Saved data entries:
*** Begin section ***

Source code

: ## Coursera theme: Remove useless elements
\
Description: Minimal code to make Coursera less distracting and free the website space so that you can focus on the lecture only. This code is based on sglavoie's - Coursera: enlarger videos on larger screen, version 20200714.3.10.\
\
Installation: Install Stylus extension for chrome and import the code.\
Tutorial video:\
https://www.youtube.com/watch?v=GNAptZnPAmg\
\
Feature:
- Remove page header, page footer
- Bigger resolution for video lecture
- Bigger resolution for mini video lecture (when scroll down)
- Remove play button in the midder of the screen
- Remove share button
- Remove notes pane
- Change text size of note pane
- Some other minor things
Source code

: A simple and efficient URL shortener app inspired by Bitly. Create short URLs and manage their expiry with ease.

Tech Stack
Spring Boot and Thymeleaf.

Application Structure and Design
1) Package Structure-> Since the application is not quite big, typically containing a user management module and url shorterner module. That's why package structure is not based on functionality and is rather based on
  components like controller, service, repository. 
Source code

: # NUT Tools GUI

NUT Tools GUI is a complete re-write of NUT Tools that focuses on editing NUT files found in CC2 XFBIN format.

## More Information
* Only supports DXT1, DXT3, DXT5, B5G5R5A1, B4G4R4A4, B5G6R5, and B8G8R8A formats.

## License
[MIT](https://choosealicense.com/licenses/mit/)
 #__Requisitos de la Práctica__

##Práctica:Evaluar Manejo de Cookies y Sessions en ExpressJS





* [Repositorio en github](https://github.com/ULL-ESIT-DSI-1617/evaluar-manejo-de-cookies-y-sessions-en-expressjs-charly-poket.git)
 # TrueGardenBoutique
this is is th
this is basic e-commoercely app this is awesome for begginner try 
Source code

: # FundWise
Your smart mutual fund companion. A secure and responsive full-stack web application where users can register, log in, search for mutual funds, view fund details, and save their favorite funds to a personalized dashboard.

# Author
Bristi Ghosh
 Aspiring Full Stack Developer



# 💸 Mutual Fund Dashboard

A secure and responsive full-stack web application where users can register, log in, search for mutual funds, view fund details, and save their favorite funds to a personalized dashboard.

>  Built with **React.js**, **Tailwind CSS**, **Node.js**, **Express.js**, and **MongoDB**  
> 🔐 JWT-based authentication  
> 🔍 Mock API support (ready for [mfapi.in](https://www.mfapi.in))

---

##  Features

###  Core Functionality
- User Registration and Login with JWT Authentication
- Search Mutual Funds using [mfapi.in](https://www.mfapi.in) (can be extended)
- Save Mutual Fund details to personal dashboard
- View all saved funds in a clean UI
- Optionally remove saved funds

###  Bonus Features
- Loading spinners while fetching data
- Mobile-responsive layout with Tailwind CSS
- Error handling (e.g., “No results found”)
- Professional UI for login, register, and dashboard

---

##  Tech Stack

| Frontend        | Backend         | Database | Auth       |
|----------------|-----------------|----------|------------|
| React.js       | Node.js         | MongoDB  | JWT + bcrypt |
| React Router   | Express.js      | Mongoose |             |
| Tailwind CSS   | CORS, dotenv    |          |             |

*** End section ***
*** Begin section ***

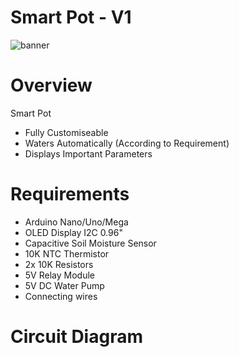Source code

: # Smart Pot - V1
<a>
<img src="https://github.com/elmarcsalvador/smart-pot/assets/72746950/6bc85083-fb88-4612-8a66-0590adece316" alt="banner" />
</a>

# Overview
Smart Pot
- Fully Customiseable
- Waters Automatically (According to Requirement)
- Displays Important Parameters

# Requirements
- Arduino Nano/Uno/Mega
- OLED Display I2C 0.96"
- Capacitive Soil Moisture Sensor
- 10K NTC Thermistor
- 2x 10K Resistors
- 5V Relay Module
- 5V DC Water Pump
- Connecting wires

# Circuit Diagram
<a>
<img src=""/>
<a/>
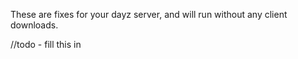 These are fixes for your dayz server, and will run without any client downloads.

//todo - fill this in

*** End section ***
*** Begin section ***

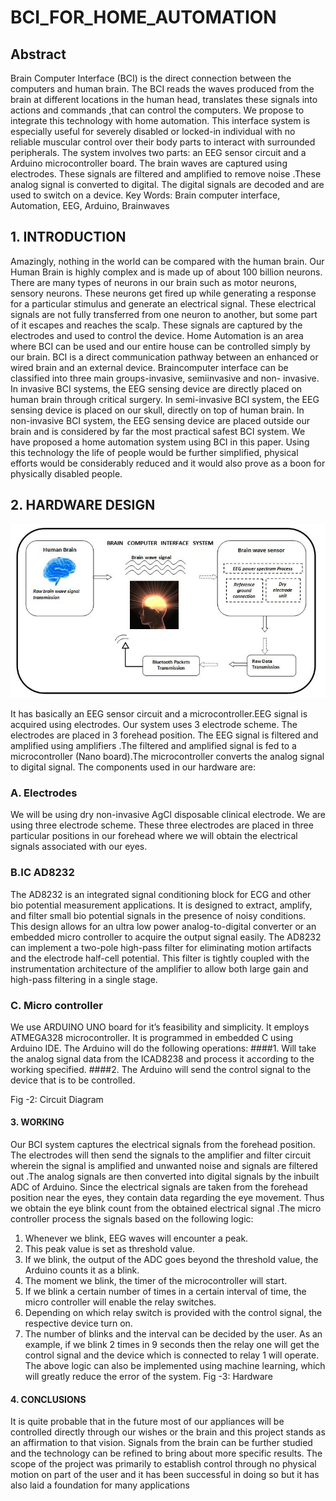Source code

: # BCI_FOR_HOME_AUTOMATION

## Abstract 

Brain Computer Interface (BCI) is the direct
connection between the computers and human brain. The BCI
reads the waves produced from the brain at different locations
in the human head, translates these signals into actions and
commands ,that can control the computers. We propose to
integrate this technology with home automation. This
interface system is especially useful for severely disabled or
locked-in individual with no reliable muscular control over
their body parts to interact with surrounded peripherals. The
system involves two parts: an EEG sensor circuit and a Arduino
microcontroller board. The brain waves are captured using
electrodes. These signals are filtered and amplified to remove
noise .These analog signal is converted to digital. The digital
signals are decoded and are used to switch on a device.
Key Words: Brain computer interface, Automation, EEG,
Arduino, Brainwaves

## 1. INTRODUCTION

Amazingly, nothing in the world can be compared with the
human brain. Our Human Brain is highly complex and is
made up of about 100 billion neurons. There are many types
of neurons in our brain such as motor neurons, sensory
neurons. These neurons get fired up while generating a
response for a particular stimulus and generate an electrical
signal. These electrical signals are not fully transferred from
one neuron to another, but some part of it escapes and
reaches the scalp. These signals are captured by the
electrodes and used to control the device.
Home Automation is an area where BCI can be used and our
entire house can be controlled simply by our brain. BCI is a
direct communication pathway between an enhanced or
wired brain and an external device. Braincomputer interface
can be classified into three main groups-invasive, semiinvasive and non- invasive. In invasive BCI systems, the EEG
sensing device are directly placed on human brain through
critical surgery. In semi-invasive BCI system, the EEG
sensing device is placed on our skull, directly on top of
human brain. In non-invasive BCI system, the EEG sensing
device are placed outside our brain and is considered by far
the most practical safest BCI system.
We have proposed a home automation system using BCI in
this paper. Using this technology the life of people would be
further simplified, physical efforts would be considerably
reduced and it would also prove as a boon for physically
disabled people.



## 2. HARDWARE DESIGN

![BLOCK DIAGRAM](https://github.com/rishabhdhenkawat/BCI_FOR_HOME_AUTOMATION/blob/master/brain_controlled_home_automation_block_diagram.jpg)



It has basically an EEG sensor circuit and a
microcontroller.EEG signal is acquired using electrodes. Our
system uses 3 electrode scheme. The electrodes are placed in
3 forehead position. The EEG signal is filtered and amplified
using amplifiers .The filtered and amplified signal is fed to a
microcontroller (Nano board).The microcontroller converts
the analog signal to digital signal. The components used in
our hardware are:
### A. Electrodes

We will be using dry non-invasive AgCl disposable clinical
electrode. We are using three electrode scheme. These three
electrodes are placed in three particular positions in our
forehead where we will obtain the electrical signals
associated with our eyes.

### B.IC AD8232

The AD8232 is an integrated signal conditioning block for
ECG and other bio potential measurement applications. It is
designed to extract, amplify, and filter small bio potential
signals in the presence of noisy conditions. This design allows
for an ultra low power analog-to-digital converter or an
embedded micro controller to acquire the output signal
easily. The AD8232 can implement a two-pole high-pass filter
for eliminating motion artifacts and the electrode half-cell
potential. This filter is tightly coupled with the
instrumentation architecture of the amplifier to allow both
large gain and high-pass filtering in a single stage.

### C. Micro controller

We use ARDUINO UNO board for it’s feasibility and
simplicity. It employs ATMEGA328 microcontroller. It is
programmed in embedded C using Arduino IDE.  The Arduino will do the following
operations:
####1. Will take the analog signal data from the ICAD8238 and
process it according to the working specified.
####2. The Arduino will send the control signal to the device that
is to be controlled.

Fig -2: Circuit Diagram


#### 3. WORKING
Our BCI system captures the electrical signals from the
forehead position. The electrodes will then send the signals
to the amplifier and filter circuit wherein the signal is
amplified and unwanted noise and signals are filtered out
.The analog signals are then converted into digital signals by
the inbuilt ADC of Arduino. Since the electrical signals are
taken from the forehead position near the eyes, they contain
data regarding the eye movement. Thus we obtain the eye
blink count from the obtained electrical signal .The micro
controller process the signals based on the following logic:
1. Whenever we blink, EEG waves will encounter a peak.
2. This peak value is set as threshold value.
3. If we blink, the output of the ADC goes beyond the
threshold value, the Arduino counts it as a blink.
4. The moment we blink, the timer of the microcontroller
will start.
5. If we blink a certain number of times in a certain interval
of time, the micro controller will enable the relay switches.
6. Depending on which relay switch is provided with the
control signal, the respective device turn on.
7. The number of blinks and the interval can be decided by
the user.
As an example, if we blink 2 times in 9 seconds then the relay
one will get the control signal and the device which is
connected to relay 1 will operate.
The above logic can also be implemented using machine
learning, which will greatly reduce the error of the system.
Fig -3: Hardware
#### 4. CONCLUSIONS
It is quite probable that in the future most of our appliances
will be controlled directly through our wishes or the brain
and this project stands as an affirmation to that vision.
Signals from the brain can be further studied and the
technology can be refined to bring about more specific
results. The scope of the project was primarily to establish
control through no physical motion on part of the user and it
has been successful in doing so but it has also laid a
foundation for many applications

*** End section ***

WHAT TO WORK ON: Please return the lines above that run from the line containing "critical surgery. In" to the line containing "microcontroller (Nano board).The", inclusive, exactly and with no other lines.

WRITTEN RESPONSE:
critical surgery. In semi-invasive BCI system, the EEG
sensing device is placed on our skull, directly on top of
human brain. In non-invasive BCI system, the EEG sensing
device are placed outside our brain and is considered by far
the most practical safest BCI system.
We have proposed a home automation system using BCI in
this paper. Using this technology the life of people would be
further simplified, physical efforts would be considerably
reduced and it would also prove as a boon for physically
disabled people.



## 2. HARDWARE DESIGN

![BLOCK DIAGRAM](https://github.com/rishabhdhenkawat/BCI_FOR_HOME_AUTOMATION/blob/master/brain_controlled_home_automation_block_diagram.jpg)



It has basically an EEG sensor circuit and a
microcontroller.EEG signal is acquired using electrodes. Our
system uses 3 electrode scheme. The electrodes are placed in
3 forehead position. The EEG signal is filtered and amplified
using amplifiers .The filtered and amplified signal is fed to a
microcontroller (Nano board).The microcontroller converts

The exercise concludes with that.